トロンの創設者でありHTXのアドバイザーでもあるジャスティン・サン氏のツイートに応える形で、CZ氏はバイナンスのセキュリティチームを盗まれた資金の追跡に当たらせることを約束した。

また、サン氏はHTXがユーザーの全被害を補償することを確認した。「800万ドルは、ユーザーが保有する30億ドル相当の資産に比べれば比較的小額だ。また、HTXの2週間分の収益にすぎない」とサン氏は述べている。

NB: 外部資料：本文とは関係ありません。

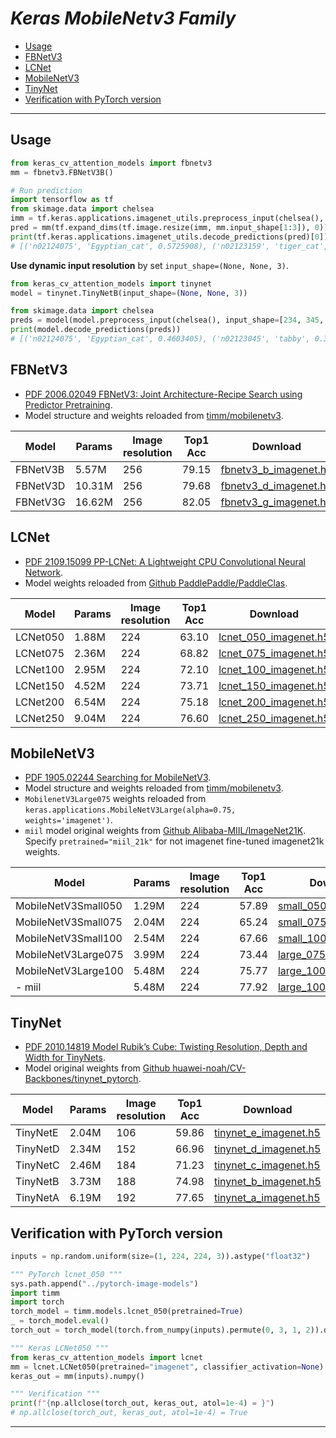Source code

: # ___Keras MobileNetv3 Family___
<!-- TOC depthFrom:1 depthTo:6 withLinks:1 updateOnSave:1 orderedList:0 -->

- [Usage](#usage)
- [FBNetV3](#fbnetv3)
- [LCNet](#lcnet)
- [MobileNetV3](#mobilenetv3)
- [TinyNet](#tinynet)
- [Verification with PyTorch version](#verification-with-pytorch-version)

<!-- /TOC -->
***

## Usage
  ```py
  from keras_cv_attention_models import fbnetv3
  mm = fbnetv3.FBNetV3B()

  # Run prediction
  import tensorflow as tf
  from skimage.data import chelsea
  imm = tf.keras.applications.imagenet_utils.preprocess_input(chelsea(), mode='torch') # Chelsea the cat
  pred = mm(tf.expand_dims(tf.image.resize(imm, mm.input_shape[1:3]), 0)).numpy()
  print(tf.keras.applications.imagenet_utils.decode_predictions(pred)[0])
  # [('n02124075', 'Egyptian_cat', 0.5725908), ('n02123159', 'tiger_cat', 0.15323903), ...]
  ```
  **Use dynamic input resolution** by set `input_shape=(None, None, 3)`.
  ```py
  from keras_cv_attention_models import tinynet
  model = tinynet.TinyNetB(input_shape=(None, None, 3))

  from skimage.data import chelsea
  preds = model(model.preprocess_input(chelsea(), input_shape=[234, 345, 3]))
  print(model.decode_predictions(preds))
  # [('n02124075', 'Egyptian_cat', 0.4603405), ('n02123045', 'tabby', 0.34186444), ...]
  ```
## FBNetV3
  - [PDF 2006.02049 FBNetV3: Joint Architecture-Recipe Search using Predictor Pretraining](https://arxiv.org/pdf/2006.02049.pdf).
  - Model structure and weights reloaded from [timm/mobilenetv3](https://github.com/rwightman/pytorch-image-models/blob/master/timm/models/mobilenetv3.py).

  | Model    | Params | Image resolution | Top1 Acc | Download |
  | -------- | ------ | ---------------- | -------- | -------- |
  | FBNetV3B | 5.57M  | 256              | 79.15    | [fbnetv3_b_imagenet.h5](https://github.com/leondgarse/keras_cv_attention_models/releases/download/mobilenetv3_family/fbnetv3_b_imagenet.h5) |
  | FBNetV3D | 10.31M | 256              | 79.68    | [fbnetv3_d_imagenet.h5](https://github.com/leondgarse/keras_cv_attention_models/releases/download/mobilenetv3_family/fbnetv3_d_imagenet.h5) |
  | FBNetV3G | 16.62M | 256              | 82.05    | [fbnetv3_g_imagenet.h5](https://github.com/leondgarse/keras_cv_attention_models/releases/download/mobilenetv3_family/fbnetv3_g_imagenet.h5) |
## LCNet
  - [PDF 2109.15099 PP-LCNet: A Lightweight CPU Convolutional Neural Network](https://arxiv.org/pdf/2109.15099.pdf).
  - Model weights reloaded from [Github PaddlePaddle/PaddleClas](https://github.com/PaddlePaddle/PaddleClas).

  | Model    | Params | Image resolution | Top1 Acc | Download |
  | -------- | ------ | ---------------- | -------- | -------- |
  | LCNet050 | 1.88M  | 224              | 63.10    | [lcnet_050_imagenet.h5](https://github.com/leondgarse/keras_cv_attention_models/releases/download/mobilenetv3_family/lcnet_050_imagenet.h5) |
  | LCNet075 | 2.36M  | 224              | 68.82    | [lcnet_075_imagenet.h5](https://github.com/leondgarse/keras_cv_attention_models/releases/download/mobilenetv3_family/lcnet_075_imagenet.h5) |
  | LCNet100 | 2.95M  | 224              | 72.10    | [lcnet_100_imagenet.h5](https://github.com/leondgarse/keras_cv_attention_models/releases/download/mobilenetv3_family/lcnet_100_imagenet.h5) |
  | LCNet150 | 4.52M  | 224              | 73.71    | [lcnet_150_imagenet.h5](https://github.com/leondgarse/keras_cv_attention_models/releases/download/mobilenetv3_family/lcnet_150_imagenet.h5) |
  | LCNet200 | 6.54M  | 224              | 75.18    | [lcnet_200_imagenet.h5](https://github.com/leondgarse/keras_cv_attention_models/releases/download/mobilenetv3_family/lcnet_200_imagenet.h5) |
  | LCNet250 | 9.04M  | 224              | 76.60    | [lcnet_250_imagenet.h5](https://github.com/leondgarse/keras_cv_attention_models/releases/download/mobilenetv3_family/lcnet_250_imagenet.h5) |
## MobileNetV3
  - [PDF 1905.02244 Searching for MobileNetV3](https://arxiv.org/pdf/1905.02244.pdf).
  - Model structure and weights reloaded from [timm/mobilenetv3](https://github.com/rwightman/pytorch-image-models/blob/master/timm/models/mobilenetv3.py).
  - `MobilenetV3Large075` weights reloaded from `keras.applications.MobileNetV3Large(alpha=0.75, weights='imagenet')`.
  - `miil` model original weights from [Github Alibaba-MIIL/ImageNet21K](https://github.com/Alibaba-MIIL/ImageNet21K). Specify `pretrained="miil_21k"` for not imagenet fine-tuned imagenet21k weights.

  | Model               | Params | Image resolution | Top1 Acc | Download |
  | ------------------- | ------ | ---------------- | -------- | -------- |
  | MobileNetV3Small050 | 1.29M  | 224              | 57.89    | [small_050_imagenet.h5](https://github.com/leondgarse/keras_cv_attention_models/releases/download/mobilenetv3_family/mobilenetv3_small_050_imagenet.h5) |
  | MobileNetV3Small075 | 2.04M  | 224              | 65.24    | [small_075_imagenet.h5](https://github.com/leondgarse/keras_cv_attention_models/releases/download/mobilenetv3_family/mobilenetv3_small_075_imagenet.h5) |
  | MobileNetV3Small100 | 2.54M  | 224              | 67.66    | [small_100_imagenet.h5](https://github.com/leondgarse/keras_cv_attention_models/releases/download/mobilenetv3_family/mobilenetv3_small_100_imagenet.h5) |
  | MobileNetV3Large075 | 3.99M  | 224              | 73.44    | [large_075_imagenet.h5](https://github.com/leondgarse/keras_cv_attention_models/releases/download/mobilenetv3_family/mobilenetv3_large_075_imagenet.h5) |
  | MobileNetV3Large100 | 5.48M  | 224              | 75.77    | [large_100_imagenet.h5](https://github.com/leondgarse/keras_cv_attention_models/releases/download/mobilenetv3_family/mobilenetv3_large_100_imagenet.h5) |
  | - miil              | 5.48M  | 224              | 77.92    | [large_100_miil.h5](https://github.com/leondgarse/keras_cv_attention_models/releases/download/mobilenetv3_family/mobilenetv3_large_100_mill.h5) |
## TinyNet
  - [PDF 2010.14819 Model Rubik’s Cube: Twisting Resolution, Depth and Width for TinyNets](https://arxiv.org/pdf/2010.14819.pdf).
  - Model original weights from [Github huawei-noah/CV-Backbones/tinynet_pytorch](https://github.com/huawei-noah/CV-Backbones/tree/master/tinynet_pytorch).

  | Model    | Params | Image resolution | Top1 Acc | Download |
  | -------- | ------ | ---------------- | -------- | -------- |
  | TinyNetE | 2.04M  | 106              | 59.86    | [tinynet_e_imagenet.h5](https://github.com/leondgarse/keras_cv_attention_models/releases/download/mobilenetv3_family/tinynet_e_imagenet.h5) |
  | TinyNetD | 2.34M  | 152              | 66.96    | [tinynet_d_imagenet.h5](https://github.com/leondgarse/keras_cv_attention_models/releases/download/mobilenetv3_family/tinynet_d_imagenet.h5) |
  | TinyNetC | 2.46M  | 184              | 71.23    | [tinynet_c_imagenet.h5](https://github.com/leondgarse/keras_cv_attention_models/releases/download/mobilenetv3_family/tinynet_c_imagenet.h5) |
  | TinyNetB | 3.73M  | 188              | 74.98    | [tinynet_b_imagenet.h5](https://github.com/leondgarse/keras_cv_attention_models/releases/download/mobilenetv3_family/tinynet_b_imagenet.h5) |
  | TinyNetA | 6.19M  | 192              | 77.65    | [tinynet_a_imagenet.h5](https://github.com/leondgarse/keras_cv_attention_models/releases/download/mobilenetv3_family/tinynet_a_imagenet.h5) |
## Verification with PyTorch version
  ```py
  inputs = np.random.uniform(size=(1, 224, 224, 3)).astype("float32")

  """ PyTorch lcnet_050 """
  sys.path.append("../pytorch-image-models")
  import timm
  import torch
  torch_model = timm.models.lcnet_050(pretrained=True)
  _ = torch_model.eval()
  torch_out = torch_model(torch.from_numpy(inputs).permute(0, 3, 1, 2)).detach().numpy()

  """ Keras LCNet050 """
  from keras_cv_attention_models import lcnet
  mm = lcnet.LCNet050(pretrained="imagenet", classifier_activation=None)
  keras_out = mm(inputs).numpy()

  """ Verification """
  print(f"{np.allclose(torch_out, keras_out, atol=1e-4) = }")
  # np.allclose(torch_out, keras_out, atol=1e-4) = True
  ```
***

HTXは、このような損失を防ぐためにリアルタイムの監視メカニズムを導入した。サン氏はHTXで多くの株式を保有していることを否定しつつ、取引所のセキュリティについて英語と中国語でいくつかのライブストリームを行うことを約束した。

バイナンスは、進行中のHTXハッキングの調査についてのコインテレグラフからのコメント要求に対して、記事執筆時点までで返答は得られなかった。

HTXハッキングの前日、分散型P2Pネットワーク「Mixinネットワーク」は、サードパーティのクラウドサービスプロバイダのデータベースが侵害されたハッキングで約2億ドル(約298億円)を失った。

Web3分析プラットフォーム0xScopeによる独立した調査は、ハッカーとMixinネットワークとの関係に触れている。2022年、ハッカーに関係したとされているアドレス0x1795は、Mixinから5ETHを受け取り、その後バイナンスに預けられた。

Mixinネットワークでの入金と出金は、「脆弱性が確認され、修正され次第」再開される。ユーザーのための失われた資産を回収する計画はすぐには発表されなかった。